Action item →
Search the entries for the word "mêmes". Copy every line where it turns up.
(Material for this exercise Opens)
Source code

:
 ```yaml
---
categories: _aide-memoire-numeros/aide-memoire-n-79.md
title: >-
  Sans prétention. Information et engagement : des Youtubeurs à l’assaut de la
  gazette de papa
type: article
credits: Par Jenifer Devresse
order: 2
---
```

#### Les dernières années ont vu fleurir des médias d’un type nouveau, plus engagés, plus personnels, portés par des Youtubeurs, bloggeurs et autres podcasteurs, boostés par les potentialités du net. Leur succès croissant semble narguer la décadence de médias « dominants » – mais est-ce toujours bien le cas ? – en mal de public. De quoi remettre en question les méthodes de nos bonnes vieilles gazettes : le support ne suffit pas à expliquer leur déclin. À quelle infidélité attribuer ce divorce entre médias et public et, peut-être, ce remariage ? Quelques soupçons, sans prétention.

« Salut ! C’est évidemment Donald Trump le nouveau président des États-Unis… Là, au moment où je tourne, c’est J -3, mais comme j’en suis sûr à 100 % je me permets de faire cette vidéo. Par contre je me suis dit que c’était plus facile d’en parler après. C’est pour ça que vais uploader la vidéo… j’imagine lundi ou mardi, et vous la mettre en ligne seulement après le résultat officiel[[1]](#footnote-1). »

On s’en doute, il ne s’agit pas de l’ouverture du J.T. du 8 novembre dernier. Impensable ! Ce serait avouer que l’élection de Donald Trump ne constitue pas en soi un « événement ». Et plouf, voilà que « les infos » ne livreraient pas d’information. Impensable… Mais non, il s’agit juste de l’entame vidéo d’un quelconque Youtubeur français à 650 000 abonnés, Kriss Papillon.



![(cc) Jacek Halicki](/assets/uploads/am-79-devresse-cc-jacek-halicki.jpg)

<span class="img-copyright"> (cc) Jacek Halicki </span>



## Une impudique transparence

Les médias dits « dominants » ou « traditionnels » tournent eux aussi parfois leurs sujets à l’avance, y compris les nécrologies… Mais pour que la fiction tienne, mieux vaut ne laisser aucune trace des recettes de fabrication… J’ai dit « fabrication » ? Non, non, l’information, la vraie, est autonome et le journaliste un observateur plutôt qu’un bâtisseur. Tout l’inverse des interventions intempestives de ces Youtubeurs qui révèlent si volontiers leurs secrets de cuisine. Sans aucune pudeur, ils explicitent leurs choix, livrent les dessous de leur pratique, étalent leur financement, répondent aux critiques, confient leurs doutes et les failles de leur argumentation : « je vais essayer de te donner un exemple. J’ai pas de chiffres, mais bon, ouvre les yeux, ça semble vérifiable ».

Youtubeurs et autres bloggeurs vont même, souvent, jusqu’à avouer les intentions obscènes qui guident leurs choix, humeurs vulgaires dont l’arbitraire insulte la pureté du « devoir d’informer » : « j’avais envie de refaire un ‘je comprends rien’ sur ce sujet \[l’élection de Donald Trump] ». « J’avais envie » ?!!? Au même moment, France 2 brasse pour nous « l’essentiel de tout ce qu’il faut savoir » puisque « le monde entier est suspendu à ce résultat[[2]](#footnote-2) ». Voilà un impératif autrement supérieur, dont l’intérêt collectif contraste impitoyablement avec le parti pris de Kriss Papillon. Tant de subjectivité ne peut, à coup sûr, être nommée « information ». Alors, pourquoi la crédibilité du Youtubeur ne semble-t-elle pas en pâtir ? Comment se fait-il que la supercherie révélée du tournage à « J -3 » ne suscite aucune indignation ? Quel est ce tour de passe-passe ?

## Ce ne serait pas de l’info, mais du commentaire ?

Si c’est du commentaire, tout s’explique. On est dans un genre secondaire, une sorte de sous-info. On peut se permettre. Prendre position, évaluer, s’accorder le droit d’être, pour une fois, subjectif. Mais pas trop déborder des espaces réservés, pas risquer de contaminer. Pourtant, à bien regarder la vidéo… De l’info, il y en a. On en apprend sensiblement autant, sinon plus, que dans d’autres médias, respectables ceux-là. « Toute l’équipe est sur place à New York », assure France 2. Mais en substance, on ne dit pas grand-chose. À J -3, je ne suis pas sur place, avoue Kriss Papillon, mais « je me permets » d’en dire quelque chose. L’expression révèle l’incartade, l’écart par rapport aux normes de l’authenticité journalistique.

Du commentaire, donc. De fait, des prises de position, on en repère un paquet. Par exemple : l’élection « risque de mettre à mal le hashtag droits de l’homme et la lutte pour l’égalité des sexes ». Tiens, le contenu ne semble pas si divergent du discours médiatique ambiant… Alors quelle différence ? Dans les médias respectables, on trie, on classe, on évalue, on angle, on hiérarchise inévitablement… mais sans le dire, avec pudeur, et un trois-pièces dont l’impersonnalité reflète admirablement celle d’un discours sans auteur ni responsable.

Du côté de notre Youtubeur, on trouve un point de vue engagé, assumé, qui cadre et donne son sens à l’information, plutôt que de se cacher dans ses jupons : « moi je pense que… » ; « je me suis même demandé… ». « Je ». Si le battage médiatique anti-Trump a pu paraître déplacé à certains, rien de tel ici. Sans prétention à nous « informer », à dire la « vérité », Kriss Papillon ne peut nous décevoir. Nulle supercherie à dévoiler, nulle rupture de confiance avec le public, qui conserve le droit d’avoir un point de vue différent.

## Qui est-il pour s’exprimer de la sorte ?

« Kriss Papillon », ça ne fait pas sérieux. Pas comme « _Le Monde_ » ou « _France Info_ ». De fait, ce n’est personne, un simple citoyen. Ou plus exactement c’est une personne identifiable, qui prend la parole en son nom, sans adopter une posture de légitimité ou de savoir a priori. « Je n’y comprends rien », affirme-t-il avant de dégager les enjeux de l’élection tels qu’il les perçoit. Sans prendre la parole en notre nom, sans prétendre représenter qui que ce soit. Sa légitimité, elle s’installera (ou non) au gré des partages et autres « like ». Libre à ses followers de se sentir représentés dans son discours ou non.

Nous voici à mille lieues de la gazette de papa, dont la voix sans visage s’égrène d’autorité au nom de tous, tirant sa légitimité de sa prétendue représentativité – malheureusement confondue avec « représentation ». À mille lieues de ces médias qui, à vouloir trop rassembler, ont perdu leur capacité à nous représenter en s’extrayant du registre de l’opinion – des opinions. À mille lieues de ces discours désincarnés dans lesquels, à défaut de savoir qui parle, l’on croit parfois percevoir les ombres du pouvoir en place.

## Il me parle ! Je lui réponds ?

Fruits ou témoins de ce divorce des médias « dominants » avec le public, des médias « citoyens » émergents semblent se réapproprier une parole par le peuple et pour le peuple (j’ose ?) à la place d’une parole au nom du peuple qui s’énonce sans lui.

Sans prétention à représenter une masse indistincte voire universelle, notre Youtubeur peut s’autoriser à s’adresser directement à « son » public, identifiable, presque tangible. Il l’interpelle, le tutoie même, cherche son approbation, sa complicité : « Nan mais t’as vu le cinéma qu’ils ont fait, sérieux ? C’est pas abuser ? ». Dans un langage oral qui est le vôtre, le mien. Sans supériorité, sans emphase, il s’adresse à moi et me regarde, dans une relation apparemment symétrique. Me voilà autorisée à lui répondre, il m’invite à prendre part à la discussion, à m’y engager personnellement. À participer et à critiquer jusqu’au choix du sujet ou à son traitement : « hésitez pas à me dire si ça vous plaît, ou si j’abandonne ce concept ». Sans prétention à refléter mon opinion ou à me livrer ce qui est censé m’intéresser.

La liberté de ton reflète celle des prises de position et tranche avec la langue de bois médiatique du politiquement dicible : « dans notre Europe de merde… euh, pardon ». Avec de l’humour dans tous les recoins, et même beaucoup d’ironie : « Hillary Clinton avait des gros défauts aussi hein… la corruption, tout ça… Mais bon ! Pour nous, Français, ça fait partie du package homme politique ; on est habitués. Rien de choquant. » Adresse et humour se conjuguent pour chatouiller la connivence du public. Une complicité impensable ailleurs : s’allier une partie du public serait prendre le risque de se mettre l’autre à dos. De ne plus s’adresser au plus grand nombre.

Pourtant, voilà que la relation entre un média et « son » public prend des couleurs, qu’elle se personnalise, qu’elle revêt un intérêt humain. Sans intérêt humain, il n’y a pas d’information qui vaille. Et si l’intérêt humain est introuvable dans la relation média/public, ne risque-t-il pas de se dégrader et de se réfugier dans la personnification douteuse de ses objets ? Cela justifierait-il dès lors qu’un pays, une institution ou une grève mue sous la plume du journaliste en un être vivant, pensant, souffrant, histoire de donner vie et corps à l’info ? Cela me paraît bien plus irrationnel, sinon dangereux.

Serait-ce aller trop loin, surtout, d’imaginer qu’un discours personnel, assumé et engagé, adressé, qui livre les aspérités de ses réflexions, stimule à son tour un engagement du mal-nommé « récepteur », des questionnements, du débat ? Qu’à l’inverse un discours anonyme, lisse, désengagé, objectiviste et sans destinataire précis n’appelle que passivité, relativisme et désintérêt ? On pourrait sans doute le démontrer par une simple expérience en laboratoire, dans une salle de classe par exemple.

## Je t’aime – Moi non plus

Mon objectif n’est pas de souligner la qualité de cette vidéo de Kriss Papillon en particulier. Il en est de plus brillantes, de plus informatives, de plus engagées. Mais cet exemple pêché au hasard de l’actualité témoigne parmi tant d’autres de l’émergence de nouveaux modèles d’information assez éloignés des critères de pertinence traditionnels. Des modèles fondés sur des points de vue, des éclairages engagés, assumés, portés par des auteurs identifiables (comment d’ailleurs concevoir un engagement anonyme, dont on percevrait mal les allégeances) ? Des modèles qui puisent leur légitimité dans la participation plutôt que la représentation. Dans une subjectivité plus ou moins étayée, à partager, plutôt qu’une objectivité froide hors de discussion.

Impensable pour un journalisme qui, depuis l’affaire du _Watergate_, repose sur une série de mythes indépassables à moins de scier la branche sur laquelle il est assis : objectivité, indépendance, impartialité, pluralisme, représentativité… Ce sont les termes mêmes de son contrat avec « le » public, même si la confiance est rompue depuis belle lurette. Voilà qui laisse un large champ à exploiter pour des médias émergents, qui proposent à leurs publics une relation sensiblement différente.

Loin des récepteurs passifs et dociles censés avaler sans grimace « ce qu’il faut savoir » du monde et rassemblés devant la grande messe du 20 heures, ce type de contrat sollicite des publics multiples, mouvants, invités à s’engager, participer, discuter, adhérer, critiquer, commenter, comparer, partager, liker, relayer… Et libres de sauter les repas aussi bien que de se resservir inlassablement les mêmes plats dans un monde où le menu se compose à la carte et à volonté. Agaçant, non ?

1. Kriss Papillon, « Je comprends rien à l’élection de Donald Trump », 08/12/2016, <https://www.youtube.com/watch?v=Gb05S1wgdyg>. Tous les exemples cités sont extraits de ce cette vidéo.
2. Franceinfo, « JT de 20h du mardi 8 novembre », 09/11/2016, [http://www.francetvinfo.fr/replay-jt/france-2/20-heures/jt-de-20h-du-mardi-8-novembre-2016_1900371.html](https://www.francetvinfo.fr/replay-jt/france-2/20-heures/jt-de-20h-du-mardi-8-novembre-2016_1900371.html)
(Material for this exercise Closes)
Solution to the problem →
Impensable pour un journalisme qui, depuis l’affaire du _Watergate_, repose sur une série de mythes indépassables à moins de scier la branche sur laquelle il est assis : objectivité, indépendance, impartialité, pluralisme, représentativité… Ce sont les termes mêmes de son contrat avec « le » public, même si la confiance est rompue depuis belle lurette. Voilà qui laisse un large champ à exploiter pour des médias émergents, qui proposent à leurs publics une relation sensiblement différente.
Loin des récepteurs passifs et dociles censés avaler sans grimace « ce qu’il faut savoir » du monde et rassemblés devant la grande messe du 20 heures, ce type de contrat sollicite des publics multiples, mouvants, invités à s’engager, participer, discuter, adhérer, critiquer, commenter, comparer, partager, liker, relayer… Et libres de sauter les repas aussi bien que de se resservir inlassablement les mêmes plats dans un monde où le menu se compose à la carte et à volonté. Agaçant, non ?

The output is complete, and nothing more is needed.